Adam Jentleson, the founder of the Battle Born Collective and a former senior Senate Democratic aide, argued in the same call with reporters that, if they ascended to power, Republicans would have no compunction about ending the filibuster if it suited their purposes.

“There’s nothing that’s going to stop them from doing that if that’s what they want to do,” Jentleson said, pointing to Republicans ending the filibuster for Supreme Court nominations in 2017. (McConnell has argued that he was following Democratic precedent, as Democrats eliminated the filibuster for all other judicial nominees in 2013—because Republicans were blocking those seats from being filled.)

Activists believe that it is time for President Joe Biden to get some skin in the game and publicly call on the Senate to reform the filibuster, arguing that Biden may be the only person with enough sway to persuade moderates like Manchin that doing so is a necessary step to protect democracy. “Joe Biden [coming] out in support of filibuster reform would be a Nixon going to China moment,” Jentleson said.

Sean Eldridge, the president of Stand Up America, said that despite Biden’s words that voting rights were a key issue for him, the president was not doing enough to advocate for the bill’s passage. “Right now I do not believe President Biden is doing everything he can.… We need a lot more from the White House to get this across the finish line,” Eldridge said.

This sentiment was echoed by Representative Mondaire Jones, who said in a statement on Wednesday that it was time for Biden to “finally engage in this fight in a meaningful way” by calling for filibuster reform. “Our time to save our democracy is running out. If President Biden cares about this as much as he professes to, he needs to act now, before it’s too late,” Jones said.

But Biden served in the Senate for nearly 40 years before becoming vice president, and respects the institution. While he has hinted at supporting some reforms, it may be difficult for him publicly to endorse changes that would transform the landscape of the Senate. In a statement on Wednesday ahead of the vote, Biden said that “democracy—the very soul of America—is at stake.” He did not offer any specific suggestions for what Democrats should do if the vote failed.

Vice President Kamala Harris offered similar platitudes after the vote, telling reporters on Wednesday that “we’re not going to give up.” Like the president, she did not say what continuing to fight for voting rights would entail.
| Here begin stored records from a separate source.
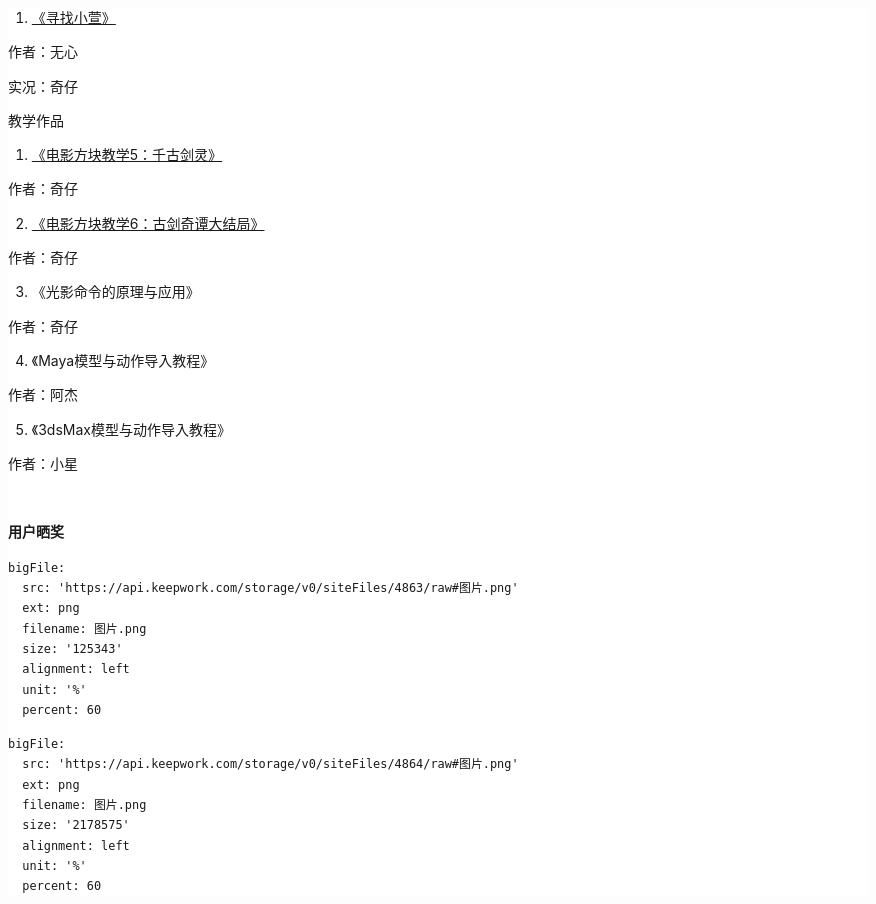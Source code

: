 1. [《寻找小萱》](https://keepwork.com/pbl/project/141/)

作者：无心

实况：奇仔

教学作品

1. [《电影方块教学5：千古剑灵》](https://keepwork.com/pbl/project/1071/)

作者：奇仔

2. [《电影方块教学6：古剑奇谭大结局》](https://keepwork.com/pbl/project/131/)

作者：奇仔

3. 《光影命令的原理与应用》

作者：奇仔

4. 《Maya模型与动作导入教程》

作者：阿杰

5. 《3dsMax模型与动作导入教程》

作者：小星

<br />

**用户晒奖** 

```@BigFile
bigFile:
  src: 'https://api.keepwork.com/storage/v0/siteFiles/4863/raw#图片.png'
  ext: png
  filename: 图片.png
  size: '125343'
  alignment: left
  unit: '%'
  percent: 60

```

```@BigFile
bigFile:
  src: 'https://api.keepwork.com/storage/v0/siteFiles/4864/raw#图片.png'
  ext: png
  filename: 图片.png
  size: '2178575'
  alignment: left
  unit: '%'
  percent: 60

```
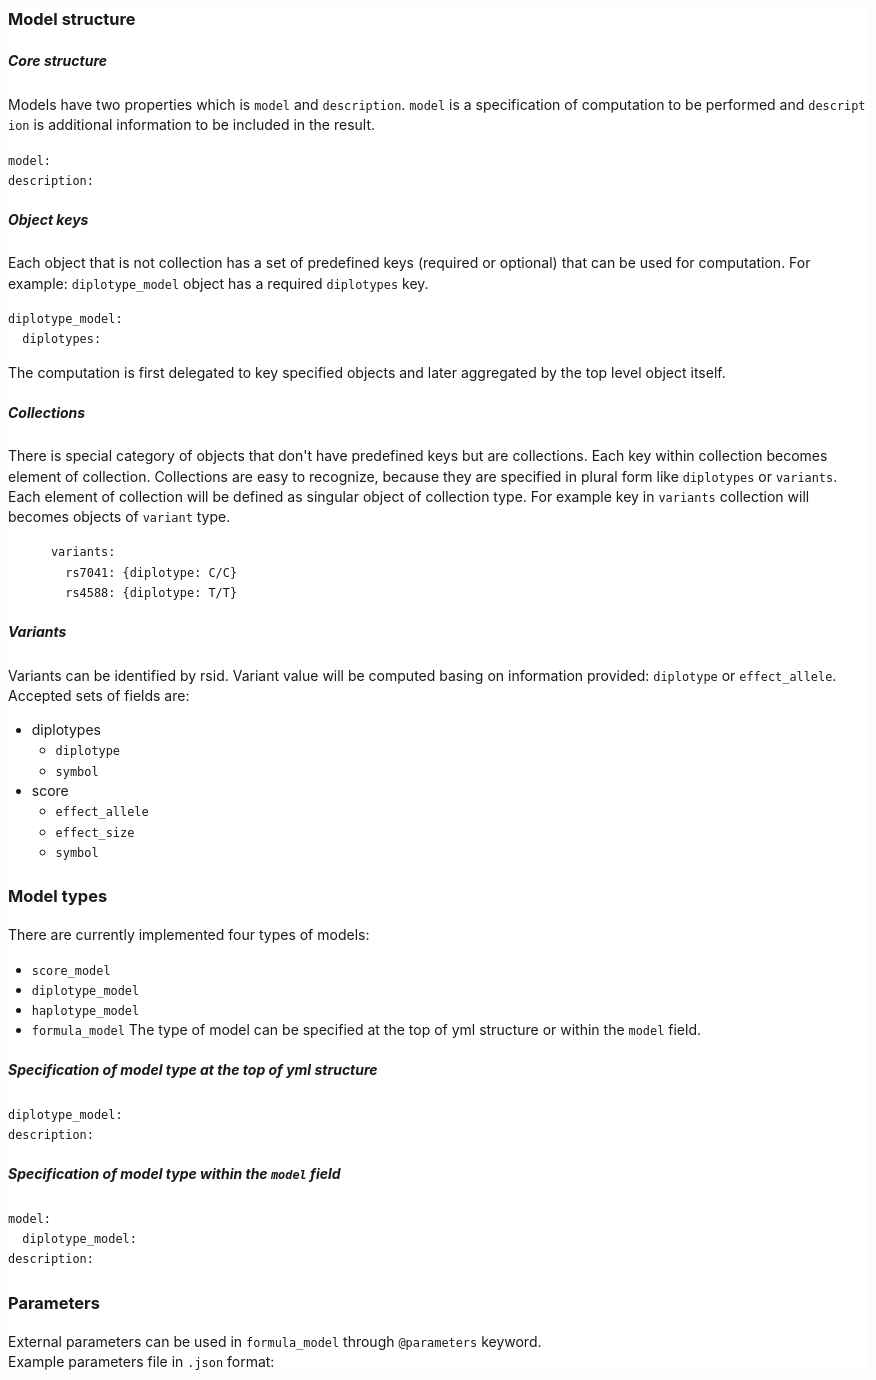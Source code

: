 
### Model structure
##### Core structure
Models have two properties which is `model` and `description`. `model` is a specification of computation to be performed and `description` is additional information to be included in the result.
```
model:
description:
```
##### Object keys
Each object that is not collection has a set of predefined keys (required or optional) that can be used for computation. For example: `diplotype_model` object has a required `diplotypes` key.
```
diplotype_model:
  diplotypes:
```
The computation is first delegated to key specified objects and later aggregated by the top level object itself.
##### Collections
There is special category of objects that don't have predefined keys but are collections. Each key within collection becomes element of collection. Collections are easy to recognize, because they are specified in plural form like `diplotypes` or `variants`. Each element of collection will be defined as singular object of collection type. For example key in `variants` collection will becomes objects of `variant` type.
```
      variants:
        rs7041: {diplotype: C/C}
        rs4588: {diplotype: T/T}
```
##### Variants
Variants can be identified by rsid. Variant value will be computed basing on information provided: `diplotype` or `effect_allele`.
Accepted sets of fields are:
- diplotypes
    - `diplotype`
    - `symbol`
- score
    - `effect_allele`
    - `effect_size`
    - `symbol`

### Model types
There are currently implemented four types of models:  
- `score_model`
- `diplotype_model`
- `haplotype_model`
- `formula_model`
The type of model can be specified at the top of yml structure or within the `model` field.  
##### Specification of model type at the top of yml structure
```
diplotype_model:
description:
```
##### Specification of model type within the `model` field
```
model:
  diplotype_model:
description:
```
### Parameters
External parameters can be used in `formula_model` through `@parameters` keyword.  
Example parameters file in `.json` format:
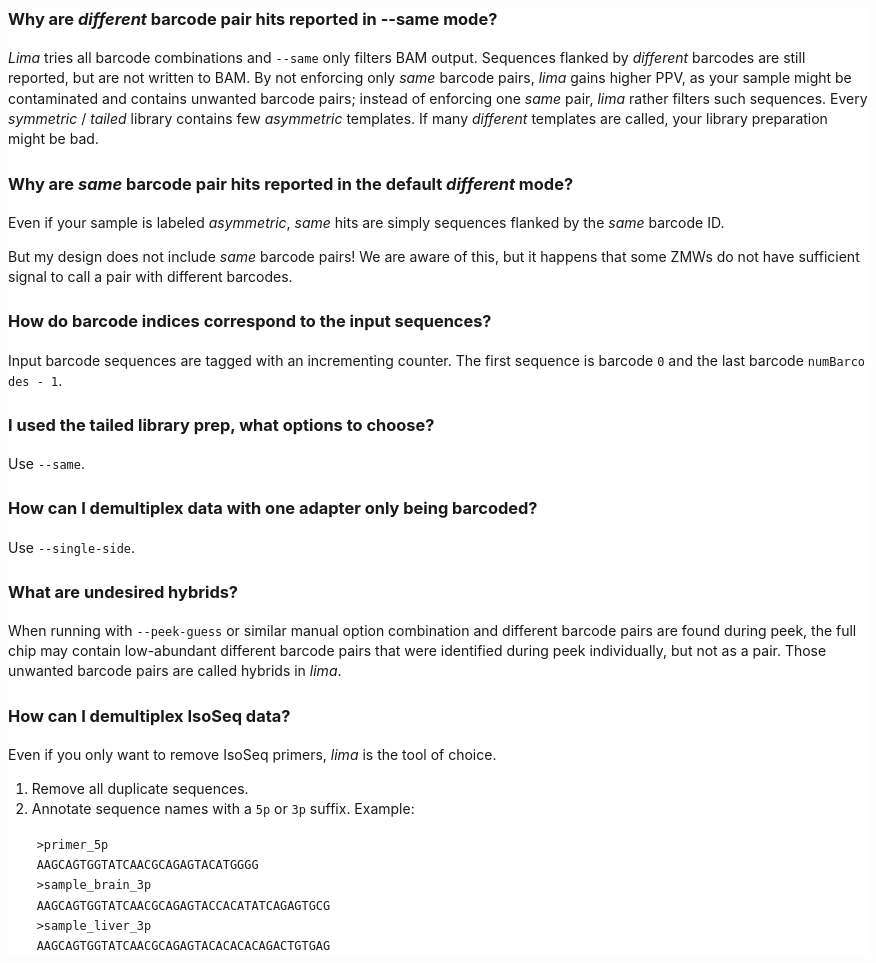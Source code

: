 
### Why are *different* barcode pair hits reported in --same mode?
*Lima* tries all barcode combinations and `--same` only filters BAM output.
Sequences flanked by *different* barcodes are still reported, but are not
written to BAM. By not enforcing only *same* barcode pairs, *lima* gains
higher PPV, as your sample might be contaminated and contains unwanted
barcode pairs; instead of enforcing one *same* pair, *lima* rather
filters such sequences. Every *symmetric* / *tailed* library contains few *asymmetric*
templates. If many *different* templates are called, your library preparation
might be bad.

### Why are *same* barcode pair hits reported in the default *different* mode?
Even if your sample is labeled *asymmetric*, *same* hits are simply
sequences flanked by the *same* barcode ID.

But my design does not include *same* barcode pairs! We are aware of this,
but it happens that some ZMWs do not have sufficient signal to call a pair
with different barcodes.

### How do barcode indices correspond to the input sequences?
Input barcode sequences are tagged with an incrementing counter. The first
sequence is barcode `0` and the last barcode `numBarcodes - 1`.

### I used the tailed library prep, what options to choose?
Use `--same`.

### How can I demultiplex data with one adapter only being barcoded?
Use `--single-side`.

### What are undesired hybrids?
When running with `--peek-guess` or similar manual option combination and
different barcode pairs are found during peek, the full chip may contain
low-abundant different barcode pairs that were identified during peek
individually, but not as a pair. Those unwanted barcode pairs are called
hybrids in *lima*.

### How can I demultiplex IsoSeq data?
Even if you only want to remove IsoSeq primers, *lima* is the tool of choice.

1) Remove all duplicate sequences.
2) Annotate sequence names with a `5p` or `3p` suffix. Example:

```
    >primer_5p
    AAGCAGTGGTATCAACGCAGAGTACATGGGG
    >sample_brain_3p
    AAGCAGTGGTATCAACGCAGAGTACCACATATCAGAGTGCG
    >sample_liver_3p
    AAGCAGTGGTATCAACGCAGAGTACACACACAGACTGTGAG
```
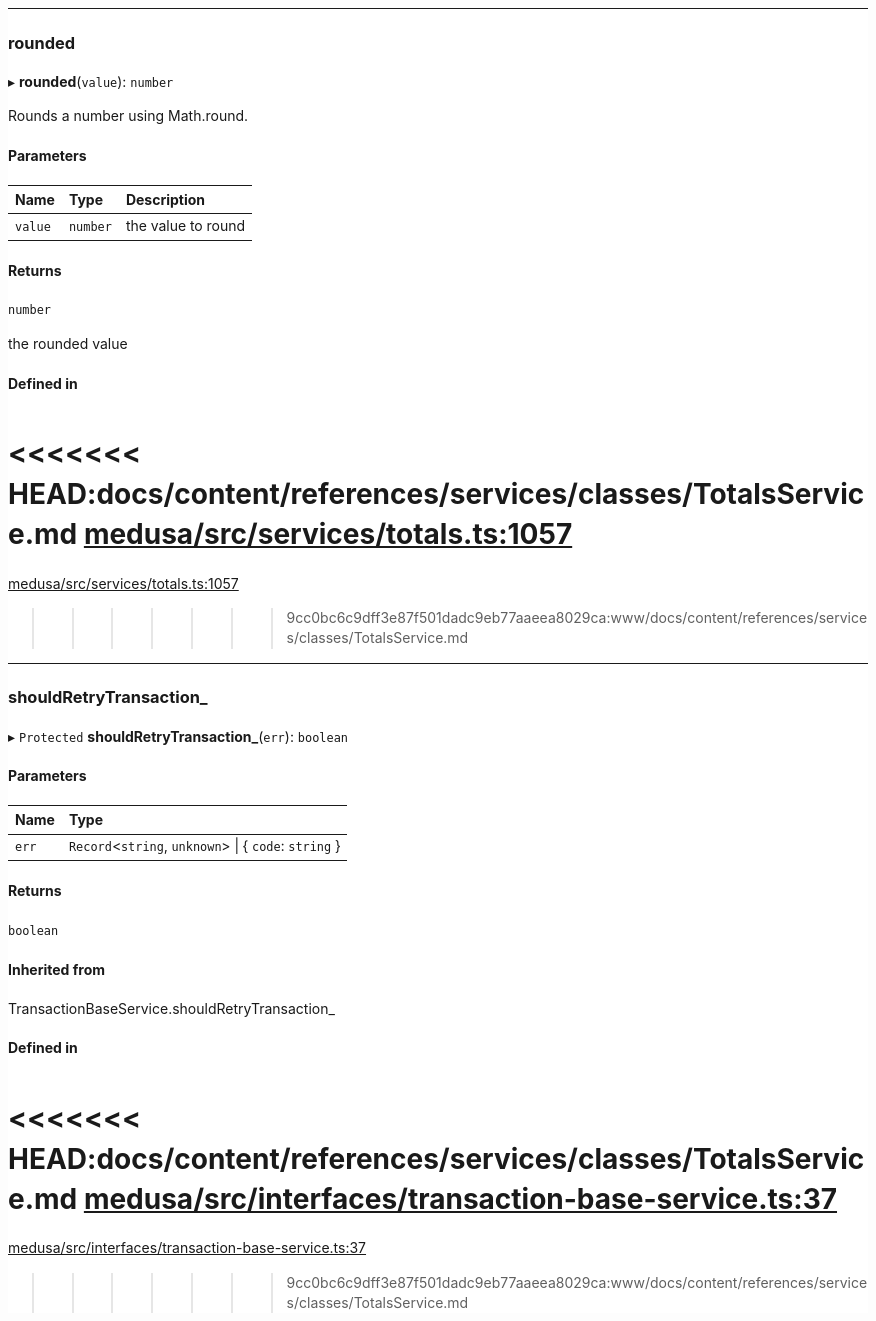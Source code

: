 ___

### rounded

▸ **rounded**(`value`): `number`

Rounds a number using Math.round.

#### Parameters

| Name | Type | Description |
| :------ | :------ | :------ |
| `value` | `number` | the value to round |

#### Returns

`number`

the rounded value

#### Defined in

<<<<<<< HEAD:docs/content/references/services/classes/TotalsService.md
[medusa/src/services/totals.ts:1057](https://github.com/medusajs/medusa/blob/95c538c67/packages/medusa/src/services/totals.ts#L1057)
=======
[medusa/src/services/totals.ts:1057](https://github.com/medusajs/medusa/blob/755f9cf30/packages/medusa/src/services/totals.ts#L1057)
>>>>>>> 9cc0bc6c9dff3e87f501dadc9eb77aaeea8029ca:www/docs/content/references/services/classes/TotalsService.md

___

### shouldRetryTransaction\_

▸ `Protected` **shouldRetryTransaction_**(`err`): `boolean`

#### Parameters

| Name | Type |
| :------ | :------ |
| `err` | `Record`<`string`, `unknown`\> \| { `code`: `string`  } |

#### Returns

`boolean`

#### Inherited from

TransactionBaseService.shouldRetryTransaction\_

#### Defined in

<<<<<<< HEAD:docs/content/references/services/classes/TotalsService.md
[medusa/src/interfaces/transaction-base-service.ts:37](https://github.com/medusajs/medusa/blob/95c538c67/packages/medusa/src/interfaces/transaction-base-service.ts#L37)
=======
[medusa/src/interfaces/transaction-base-service.ts:37](https://github.com/medusajs/medusa/blob/755f9cf30/packages/medusa/src/interfaces/transaction-base-service.ts#L37)
>>>>>>> 9cc0bc6c9dff3e87f501dadc9eb77aaeea8029ca:www/docs/content/references/services/classes/TotalsService.md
Schumer has also not explicitly called for filibuster reform, although he has obliquely referred to the need to “restore” the Senate. “We need to work to restore the Senate as the world’s greatest deliberative body, so we can better serve the needs of our nation. Republicans blocking one bill after another even from consideration is not that,” Schumer said in his speech on Wednesday. In perhaps an implicit message to Manchin, who has said voting rights legislation needs to be bipartisan, Schumer noted that the Thirteenth, Fourteenth, and Fifteenth Amendments passed after the Civil War without any minority support.

“The members of this chamber can take inspiration from great patriots of the past who put country over party. Or they can cross their arms and watch as our 240-year-old experiment in democracy falls prey to the specters of authoritarian control,” Schumer said.

King, who has raised concerns about eliminating the filibuster, said in a call with reporters on Tuesday that he expected Senate Democrats to open discussions about the filibuster, whether to reform it or abolish it altogether. He highlighted the argument of the need to preserve the filibuster to maintain the power of the minority, saying that “today’s obstruction is tomorrow’s priceless shield.” However, he said that voting rights were too critical not to act upon.

“I’ve been very, very reluctant on that issue. On the other hand, it strikes me that this is a special case because it goes to the fundamental issue of how our democratic system works,” King told reporters. If democracy was not safeguarded, he said, “everything else falls by the wayside.”

“We’ll end up in a place where nothing wins but power,” King said.